▸ Task prompt
Where the records contain images, omit them, and repeat everything else word for word.

• • • • •

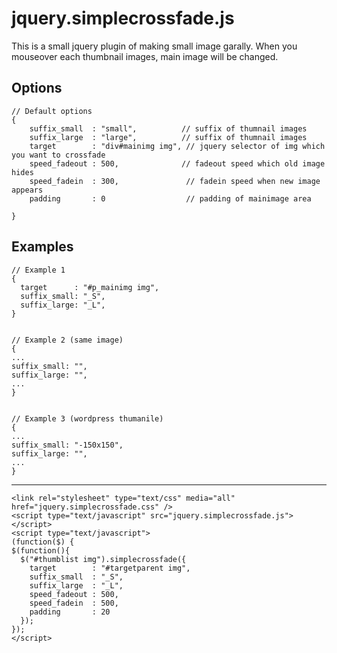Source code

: # jquery.simplecrossfade.js

This is a small jquery plugin of making small image garally. 
When you mouseover each thumbnail images, main image will be changed.

## Options
```
// Default options
{
    suffix_small  : "small",          // suffix of thumnail images
    suffix_large  : "large",          // suffix of thumnail images
    target        : "div#mainimg img", // jquery selector of img which you want to crossfade
    speed_fadeout : 500,              // fadeout speed which old image hides
    speed_fadein  : 300,               // fadein speed when new image appears
    padding       : 0                  // padding of mainimage area

}
```

## Examples
```
// Example 1
{
  target      : "#p_mainimg img",
  suffix_small: "_S",
  suffix_large: "_L",
}


// Example 2 (same image)
{
...
suffix_small: "",
suffix_large: "",
...
}


// Example 3 (wordpress thumanile)
{
...
suffix_small: "-150x150",
suffix_large: "",
...
}
```
---


```
<link rel="stylesheet" type="text/css" media="all" href="jquery.simplecrossfade.css" />
<script type="text/javascript" src="jquery.simplecrossfade.js"></script>
<script type="text/javascript">
(function($) {
$(function(){
  $("#thumblist img").simplecrossfade({
    target        : "#targetparent img",
    suffix_small  : "_S",
    suffix_large  : "_L",
    speed_fadeout : 500,
    speed_fadein  : 500,
    padding       : 20
  });
});
</script>

```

• • • • •

▸ Exercise answer
Source code

: # jquery.simplecrossfade.js

This is a small jquery plugin of making small image garally. 
When you mouseover each thumbnail images, main image will be changed.

## Options
```
// Default options
{
    suffix_small  : "small",          // suffix of thumnail images
    suffix_large  : "large",          // suffix of thumnail images
    target        : "div#mainimg img", // jquery selector of img which you want to crossfade
    speed_fadeout : 500,              // fadeout speed which old image hides
    speed_fadein  : 300,               // fadein speed when new image appears
    padding       : 0                  // padding of mainimage area

}
```

## Examples
```
// Example 1
{
  target      : "#p_mainimg img",
  suffix_small: "_S",
  suffix_large: "_L",
}


// Example 2 (same image)
{
...
suffix_small: "",
suffix_large: "",
...
}


// Example 3 (wordpress thumanile)
{
...
suffix_small: "-150x150",
suffix_large: "",
...
}
```
---


```
<link rel="stylesheet" type="text/css" media="all" href="jquery.simplecrossfade.css" />
<script type="text/javascript" src="jquery.simplecrossfade.js"></script>
<script type="text/javascript">
(function($) {
$(function(){
  $("#thumblist img").simplecrossfade({
    target        : "#targetparent img",
    suffix_small  : "_S",
    suffix_large  : "_L",
    speed_fadeout : 500,
    speed_fadein  : 500,
    padding       : 20
  });
});
</script>

```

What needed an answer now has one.